Professor Rim proposed a meaningful solution to these problems through DCRS, an optimally designed coil structure that has two magnetic dipole coils, a primary one to induce a magnetic field and a secondary to receive electric power.
Unlike the large and thick loop-shaped air coils built in CMRS, the KAIST research team used compact ferrite core rods with windings at their centers. The high frequency AC current of the primary winding generates a magnetic field, and then the linkage magnetic flux induces the voltage at the secondary winding.
Scalable and slim with a size of 3 m in length, 10 cm in width, and 20 cm in height, DCRS is significantly smaller than CMRS. The system has a low Q factor of 100, showing 20 times stronger against the environment changes, and works well at a low frequency of 100 kHz.
The team conducted several experiments and achieved promising results: for instance, under the operation of 20 kHz, the maximum output power was 1,403 W at a 3-meter distance, 471 W at 4-meter, and 209 W at 5-meter. For 100 W of electric power transfer, the overall system power efficiency was 36.9% at 3 meters, 18.7% at 4 meters, and 9.2% at 5 meters.
"With DCRS," Professor Rim said, "a large LED TV as well as three 40 W-fans can be powered from a 5-meter distance."
"Our technology proved the possibility of a new remote power delivery mechanism that has never been tried at such a long distance. Although the long-range wireless power transfer is still in an early stage of commercialization and quite costly to implement, we believe that this is the right direction for electric power to be supplied in the future. Just like we see Wi-Fi zones everywhere today, we will eventually have many Wi-Power zones at such places as restaurants and streets that provide electric power wirelessly to electronic devices. We will use all the devices anywhere without tangled wires attached and anytime without worrying about charging their batteries."

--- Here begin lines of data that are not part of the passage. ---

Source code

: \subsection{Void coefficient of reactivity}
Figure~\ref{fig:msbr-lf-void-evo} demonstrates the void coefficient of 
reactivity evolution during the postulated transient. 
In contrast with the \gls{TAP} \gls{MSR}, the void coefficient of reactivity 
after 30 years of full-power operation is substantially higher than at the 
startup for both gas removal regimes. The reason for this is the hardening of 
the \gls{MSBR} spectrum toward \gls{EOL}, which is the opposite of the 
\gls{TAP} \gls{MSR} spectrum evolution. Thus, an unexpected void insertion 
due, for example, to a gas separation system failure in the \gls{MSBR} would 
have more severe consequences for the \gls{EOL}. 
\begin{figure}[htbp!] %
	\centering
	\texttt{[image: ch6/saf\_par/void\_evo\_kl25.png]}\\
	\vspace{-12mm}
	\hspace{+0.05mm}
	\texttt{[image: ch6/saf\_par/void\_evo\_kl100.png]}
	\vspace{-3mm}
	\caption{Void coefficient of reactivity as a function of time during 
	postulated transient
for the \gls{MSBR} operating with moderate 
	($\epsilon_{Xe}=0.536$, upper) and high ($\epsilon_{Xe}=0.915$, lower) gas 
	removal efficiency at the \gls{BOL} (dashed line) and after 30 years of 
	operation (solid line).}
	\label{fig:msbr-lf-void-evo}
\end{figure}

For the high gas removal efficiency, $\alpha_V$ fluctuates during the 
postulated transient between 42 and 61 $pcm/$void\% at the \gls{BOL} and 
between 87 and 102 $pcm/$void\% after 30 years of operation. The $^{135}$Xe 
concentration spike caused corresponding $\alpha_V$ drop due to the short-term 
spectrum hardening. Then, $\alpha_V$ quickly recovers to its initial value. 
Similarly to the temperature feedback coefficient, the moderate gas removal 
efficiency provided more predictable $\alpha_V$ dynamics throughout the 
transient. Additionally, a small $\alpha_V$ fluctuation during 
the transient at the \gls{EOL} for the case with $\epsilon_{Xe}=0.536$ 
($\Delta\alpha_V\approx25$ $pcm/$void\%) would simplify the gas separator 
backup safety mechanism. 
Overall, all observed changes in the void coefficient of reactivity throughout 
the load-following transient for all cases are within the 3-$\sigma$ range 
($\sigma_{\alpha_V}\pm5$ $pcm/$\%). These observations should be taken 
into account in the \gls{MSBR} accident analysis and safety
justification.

Professor Rim's team completed a research project with the Korea Hydro & Nuclear Power Co., Ltd in March this year to remotely supply electric power to essential instrumentation and control equipment at a nuclear power plant in order to properly respond to an emergency like the one happened at the Fukushima Daiichi nuclear plant.
They succeeded to transfer 10 W of electricity to the plant that was located 7 meters away from the power base.